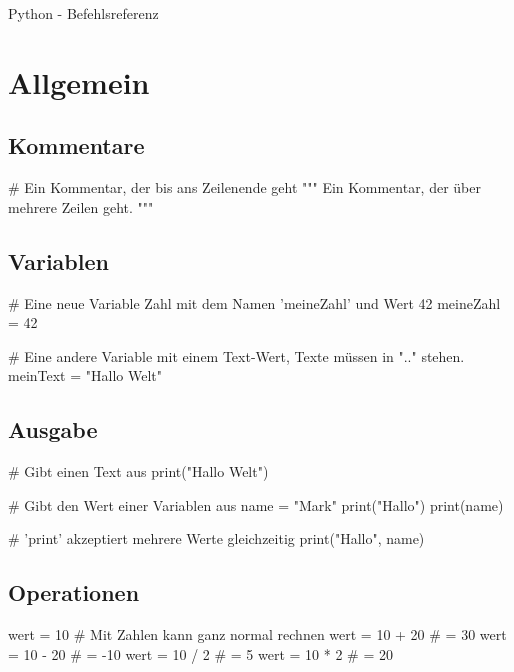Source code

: \documentclass{\VorlagenPfad/coderdojokatext}
\newcommand{\Titel}{Python - Befehlsreferenz}
\begin{document}
\setcounter{chapter}{1}

\begin{center}
	{\huge \Titel}
\end{center}

\section{Allgemein}
\subsection{Kommentare}
\begin{pythoncode}
# Ein Kommentar, der bis ans Zeilenende geht
"""
Ein Kommentar, der über
mehrere Zeilen geht.
"""
\end{pythoncode}
\subsection{Variablen}
\begin{pythoncode}
# Eine neue Variable Zahl mit dem Namen 'meineZahl' und Wert 42
meineZahl = 42

# Eine andere Variable mit einem Text-Wert, Texte müssen in ".." stehen.
meinText = "Hallo Welt"
\end{pythoncode}

\subsection{Ausgabe}

\begin{pythoncode}
# Gibt einen Text aus
print("Hallo Welt")

\end{pythoncode}
\begin{pythoncode}
# Gibt den Wert einer Variablen aus
name = "Mark"
print("Hallo")
print(name)

# 'print' akzeptiert mehrere Werte gleichzeitig
print("Hallo", name)
\end{pythoncode}

\subsection{Operationen}
\begin{pythoncode}
wert  = 10 # Mit Zahlen kann ganz normal rechnen
wert = 10 + 20  # = 30
wert = 10 - 20  # = -10
wert = 10 / 2   # = 5
wert = 10 * 2   # = 20
\end{pythoncode}
\end{document}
********
-- What you are asked to do --
Set down each of the records precisely, leaving any pictures behind.

-- Your solution --
Source code

: \documentclass{\VorlagenPfad/coderdojokatext}
\newcommand{\Titel}{Python - Befehlsreferenz}
\begin{document}
\setcounter{chapter}{1}

\begin{center}
	{\huge \Titel}
\end{center}

\section{Allgemein}
\subsection{Kommentare}
\begin{pythoncode}
# Ein Kommentar, der bis ans Zeilenende geht
"""
Ein Kommentar, der über
mehrere Zeilen geht.
"""
\end{pythoncode}
\subsection{Variablen}
\begin{pythoncode}
# Eine neue Variable Zahl mit dem Namen 'meineZahl' und Wert 42
meineZahl = 42

# Eine andere Variable mit einem Text-Wert, Texte müssen in ".." stehen.
meinText = "Hallo Welt"
\end{pythoncode}

\subsection{Ausgabe}

\begin{pythoncode}
# Gibt einen Text aus
print("Hallo Welt")

\end{pythoncode}
\begin{pythoncode}
# Gibt den Wert einer Variablen aus
name = "Mark"
print("Hallo")
print(name)

# 'print' akzeptiert mehrere Werte gleichzeitig
print("Hallo", name)
\end{pythoncode}

\subsection{Operationen}
\begin{pythoncode}
wert  = 10 # Mit Zahlen kann ganz normal rechnen
wert = 10 + 20  # = 30
wert = 10 - 20  # = -10
wert = 10 / 2   # = 5
wert = 10 * 2   # = 20
\end{pythoncode}
\end{document}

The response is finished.